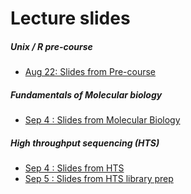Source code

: # Lecture slides

##### Unix / R pre-course

* [Aug 22: Slides from Pre-course](https://github.com/lexnederbragt/INF-BIOx121/raw/2017/Lectures/010_unix_R.pdf)

##### Fundamentals of Molecular biology

* [Sep 4 : Slides from Molecular Biology](https://github.com/lexnederbragt/INF-BIOx121/raw/2017/Lectures/Mod1_Day1_1_MolecularBiology.pptx)

##### High throughput sequencing (HTS)
* [Sep 4 : Slides from HTS](https://github.com/lexnederbragt/INF-BIOx121/raw/2017/Lectures/Mod1_Day1_2_HTS.pdf)
* [Sep 5 : Slides from HTS library prep](https://github.com/lexnederbragt/INF-BIOx121/raw/2017/Lectures/Mod1_Day2_1_LibraryPrep.pdf)

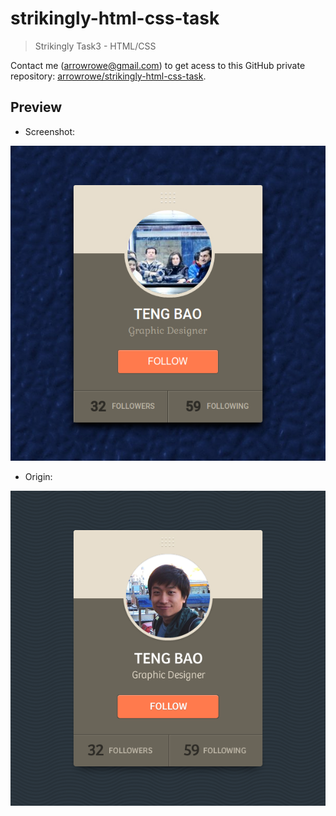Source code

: # strikingly-html-css-task

> Strikingly Task3 - HTML/CSS

Contact me ([arrowrowe@gmail.com](mailto:arrowrowe@gmail.com)) to get acess to this GitHub private repository: [arrowrowe/strikingly-html-css-task](https://github.com/arrowrowe/strikingly-html-css-task).

## Preview

- Screenshot:

![Screenshot](screenshot.png)

- Origin:

![Origin](mockup-card.fw.png)
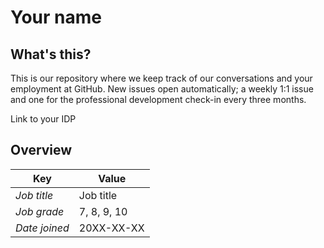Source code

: # Your name

## What's this?

This is our repository where we keep track of our conversations and your employment at GitHub. New issues open automatically; a weekly 1:1 issue and one for the professional development check-in every three months.

Link to your IDP

## Overview

| Key           | Value                   |
| ------------- | ----------------------- |
| *Job title*           | Job title       |
| *Job grade*           | 7, 8, 9, 10     |
| *Date joined*         | 20XX-XX-XX      |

→ Exercise directions: Using the records above, write out exactly the lines from the one containing "## Overview" through the last, and add nothing.

→ Response:
## Overview

| Key           | Value                   |
| ------------- | ----------------------- |
| *Job title*           | Job title       |
| *Job grade*           | 7, 8, 9, 10     |
| *Date joined*         | 20XX-XX-XX      |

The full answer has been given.